汝一心正念直来,我能护汝,众不畏堕于水火之难。
「汝」是指十方众生。圣凡善恶,只要一心(一心就是专心,也就是信受弥陀的救度)专念弥陀的名号,所以说「一心正念」、「直来」,从这一条路直进,不要改变法门,不要改变方向,也就是《阿弥陀经》所讲的「一心不乱」。要往生极乐世界,正因正行只有一个,就是「专称弥陀佛名」,所以我们就由一条路直行直进,不走叉路,不三心二意,不夹杂其他法门,这样的话,永远都在弥陀的光明保护摄取当中,一旦临命终时,弥陀便立即亲自来迎,当下往生极乐,永离三恶道的堕落跟六道的轮回。这是谁所讲的?是大圣释迦牟尼佛在《无量寿经》所讲的。佛这么讲,我们就这么信受,依教奉行,岂不是就是我们的知见?
在《观无量寿经》最后的「流通之文」也说:
佛告阿难,汝好持是语,持是语者则是持无量寿佛名。
善导大师根据第十八愿解释这一段文而下了一个定论说:
望佛本愿,意在众生,一向专称,弥陀佛名。
《无量寿经》四十八愿中,唯明专念弥陀名号得生。
此经(观经)定散文中唯标专念名号得生。
自余众行,虽名是善,若比念佛者全非比较也。
念佛三昧功能超绝,实非杂善得为比类。
依弥陀本愿而称名,本身就是念佛三昧,他的功能是超越性的、绝对性的;「实非杂善得为比类」,「杂善」概括来说就是「要门」的定善跟散善。善导大师说这一些杂善与念佛是无法相比的,念佛的功能是「超绝」的,「超」是超越,「绝」是绝对,绝对性的,绝对性就是最尊、第一、无比,没能相比的,所以是绝对。
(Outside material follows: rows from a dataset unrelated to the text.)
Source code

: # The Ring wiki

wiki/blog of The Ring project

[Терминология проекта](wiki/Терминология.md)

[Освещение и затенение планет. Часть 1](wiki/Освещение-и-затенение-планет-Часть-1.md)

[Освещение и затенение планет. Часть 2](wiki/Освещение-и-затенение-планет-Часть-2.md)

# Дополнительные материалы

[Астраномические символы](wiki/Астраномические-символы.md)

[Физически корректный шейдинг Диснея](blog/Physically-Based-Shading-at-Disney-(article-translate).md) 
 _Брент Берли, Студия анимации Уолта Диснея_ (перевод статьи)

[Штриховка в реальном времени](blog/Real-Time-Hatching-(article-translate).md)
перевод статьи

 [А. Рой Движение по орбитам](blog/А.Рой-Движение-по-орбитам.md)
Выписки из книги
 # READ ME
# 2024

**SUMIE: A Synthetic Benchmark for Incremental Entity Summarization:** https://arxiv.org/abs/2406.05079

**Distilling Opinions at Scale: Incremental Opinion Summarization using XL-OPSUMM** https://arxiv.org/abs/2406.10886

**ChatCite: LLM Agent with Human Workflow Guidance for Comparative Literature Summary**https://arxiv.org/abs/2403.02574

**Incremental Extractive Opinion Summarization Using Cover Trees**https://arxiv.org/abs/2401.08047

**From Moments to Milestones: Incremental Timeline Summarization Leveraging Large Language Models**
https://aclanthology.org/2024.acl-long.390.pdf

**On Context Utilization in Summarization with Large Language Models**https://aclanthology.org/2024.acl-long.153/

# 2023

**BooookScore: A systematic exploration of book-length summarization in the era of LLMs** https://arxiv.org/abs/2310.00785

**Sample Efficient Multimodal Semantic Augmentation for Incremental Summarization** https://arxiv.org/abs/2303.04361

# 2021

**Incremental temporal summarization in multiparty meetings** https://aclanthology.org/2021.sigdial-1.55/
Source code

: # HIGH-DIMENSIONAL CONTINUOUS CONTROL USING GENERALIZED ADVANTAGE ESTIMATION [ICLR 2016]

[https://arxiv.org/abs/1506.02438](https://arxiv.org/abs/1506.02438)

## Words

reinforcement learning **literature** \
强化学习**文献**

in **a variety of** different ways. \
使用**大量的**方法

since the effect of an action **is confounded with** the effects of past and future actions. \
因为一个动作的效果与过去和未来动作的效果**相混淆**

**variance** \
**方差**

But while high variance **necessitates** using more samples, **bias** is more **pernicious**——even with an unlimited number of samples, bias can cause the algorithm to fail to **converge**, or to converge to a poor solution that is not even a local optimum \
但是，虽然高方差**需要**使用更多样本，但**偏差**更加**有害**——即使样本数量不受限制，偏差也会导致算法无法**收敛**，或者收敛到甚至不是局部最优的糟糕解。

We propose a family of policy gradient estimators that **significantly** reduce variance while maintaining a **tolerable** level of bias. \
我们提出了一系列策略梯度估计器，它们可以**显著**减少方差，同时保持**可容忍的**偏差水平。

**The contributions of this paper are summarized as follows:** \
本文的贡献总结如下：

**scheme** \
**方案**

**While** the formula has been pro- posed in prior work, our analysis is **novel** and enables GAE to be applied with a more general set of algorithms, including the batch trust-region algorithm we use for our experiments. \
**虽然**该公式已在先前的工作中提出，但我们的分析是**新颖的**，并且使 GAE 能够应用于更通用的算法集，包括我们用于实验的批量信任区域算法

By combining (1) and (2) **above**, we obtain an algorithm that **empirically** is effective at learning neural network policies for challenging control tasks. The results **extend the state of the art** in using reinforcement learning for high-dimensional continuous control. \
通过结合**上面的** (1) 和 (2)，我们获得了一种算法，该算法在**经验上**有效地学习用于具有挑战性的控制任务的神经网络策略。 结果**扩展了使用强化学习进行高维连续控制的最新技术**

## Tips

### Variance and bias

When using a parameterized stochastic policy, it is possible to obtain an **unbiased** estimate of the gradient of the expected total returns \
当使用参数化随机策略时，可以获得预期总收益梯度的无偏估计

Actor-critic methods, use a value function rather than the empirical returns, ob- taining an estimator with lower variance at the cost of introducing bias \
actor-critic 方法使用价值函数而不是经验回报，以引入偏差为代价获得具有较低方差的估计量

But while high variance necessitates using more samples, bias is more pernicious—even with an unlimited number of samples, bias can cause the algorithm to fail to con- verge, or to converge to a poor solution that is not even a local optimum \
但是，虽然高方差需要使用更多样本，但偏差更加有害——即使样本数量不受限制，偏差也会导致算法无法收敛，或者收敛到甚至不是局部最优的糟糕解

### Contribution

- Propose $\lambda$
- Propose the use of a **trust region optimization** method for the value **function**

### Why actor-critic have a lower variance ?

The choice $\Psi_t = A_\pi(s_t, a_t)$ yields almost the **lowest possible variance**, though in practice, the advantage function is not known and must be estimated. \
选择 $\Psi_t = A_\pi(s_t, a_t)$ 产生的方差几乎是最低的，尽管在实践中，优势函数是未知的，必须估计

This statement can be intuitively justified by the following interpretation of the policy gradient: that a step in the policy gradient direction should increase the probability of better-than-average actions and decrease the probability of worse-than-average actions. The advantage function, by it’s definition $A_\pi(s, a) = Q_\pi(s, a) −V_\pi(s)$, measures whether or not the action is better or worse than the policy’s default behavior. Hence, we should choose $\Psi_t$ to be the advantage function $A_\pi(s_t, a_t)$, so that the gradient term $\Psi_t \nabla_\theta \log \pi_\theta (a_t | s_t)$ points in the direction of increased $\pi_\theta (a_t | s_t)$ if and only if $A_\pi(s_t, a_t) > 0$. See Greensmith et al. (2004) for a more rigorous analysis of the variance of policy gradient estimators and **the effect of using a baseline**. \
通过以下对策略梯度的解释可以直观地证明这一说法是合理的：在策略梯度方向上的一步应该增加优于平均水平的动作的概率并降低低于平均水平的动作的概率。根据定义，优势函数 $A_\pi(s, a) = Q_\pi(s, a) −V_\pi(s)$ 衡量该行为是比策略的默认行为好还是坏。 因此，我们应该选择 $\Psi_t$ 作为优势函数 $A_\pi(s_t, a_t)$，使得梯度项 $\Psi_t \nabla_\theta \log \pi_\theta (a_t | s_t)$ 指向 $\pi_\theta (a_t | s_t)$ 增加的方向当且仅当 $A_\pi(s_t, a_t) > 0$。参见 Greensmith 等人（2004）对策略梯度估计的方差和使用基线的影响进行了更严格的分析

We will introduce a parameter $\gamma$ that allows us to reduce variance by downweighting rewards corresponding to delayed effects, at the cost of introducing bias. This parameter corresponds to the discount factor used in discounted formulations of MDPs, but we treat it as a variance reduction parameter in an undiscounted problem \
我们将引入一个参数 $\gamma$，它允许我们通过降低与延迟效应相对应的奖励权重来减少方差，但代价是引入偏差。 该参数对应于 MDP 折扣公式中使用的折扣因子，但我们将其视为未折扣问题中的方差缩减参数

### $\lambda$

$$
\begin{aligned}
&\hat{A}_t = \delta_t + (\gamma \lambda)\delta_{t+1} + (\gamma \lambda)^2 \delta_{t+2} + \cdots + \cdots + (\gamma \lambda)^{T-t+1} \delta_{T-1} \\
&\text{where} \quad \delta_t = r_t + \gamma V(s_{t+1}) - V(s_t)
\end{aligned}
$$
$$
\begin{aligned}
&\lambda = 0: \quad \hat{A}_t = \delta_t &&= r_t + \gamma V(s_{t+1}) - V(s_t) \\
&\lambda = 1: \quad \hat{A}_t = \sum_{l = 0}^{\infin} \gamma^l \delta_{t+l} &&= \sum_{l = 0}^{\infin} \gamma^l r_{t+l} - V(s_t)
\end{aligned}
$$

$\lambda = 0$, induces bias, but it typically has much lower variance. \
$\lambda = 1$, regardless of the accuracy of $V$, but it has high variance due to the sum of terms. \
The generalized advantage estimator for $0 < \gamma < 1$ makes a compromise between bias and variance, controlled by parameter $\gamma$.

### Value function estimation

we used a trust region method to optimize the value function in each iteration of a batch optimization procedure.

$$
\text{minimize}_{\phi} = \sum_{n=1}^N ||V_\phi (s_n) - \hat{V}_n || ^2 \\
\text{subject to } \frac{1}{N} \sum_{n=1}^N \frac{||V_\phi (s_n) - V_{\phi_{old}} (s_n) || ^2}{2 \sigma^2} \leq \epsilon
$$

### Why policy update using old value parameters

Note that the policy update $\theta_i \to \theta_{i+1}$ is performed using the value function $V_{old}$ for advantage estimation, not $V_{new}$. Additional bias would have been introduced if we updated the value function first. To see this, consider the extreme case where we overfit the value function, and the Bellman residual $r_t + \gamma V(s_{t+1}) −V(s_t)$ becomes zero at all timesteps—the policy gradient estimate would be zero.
就《阿弥陀经》来讲,释迦牟尼佛一开始就说「二有」──有极乐、有弥陀。经文说:
从是西方过十万亿佛土,有世界名曰极乐。
其土有佛号阿弥陀,今现在说法。
这是释迦牟尼佛亲自所见,佛心所知而作如实之言,所以有弥陀净土,有阿弥陀佛,是实实在在的,并不是像一些人所讲的西方净土是释迦牟尼佛的方便说,阿弥陀佛是太阳神的演化,是虚构的,是方便的,愿东愿西都不是究竟的,并不是那个样子。有西方净土,有弥陀救度,是真真实实的。
经文接着又说极乐世界为什么称为「极乐」?因为──
其国众生,无有众苦,但受诸乐,故名极乐。
那个世界就是极乐的境界,不往生便罢,一旦往生,当下就脱离「见思」烦恼的苦,以及「尘沙」与「无明」的苦,所以说无有众苦。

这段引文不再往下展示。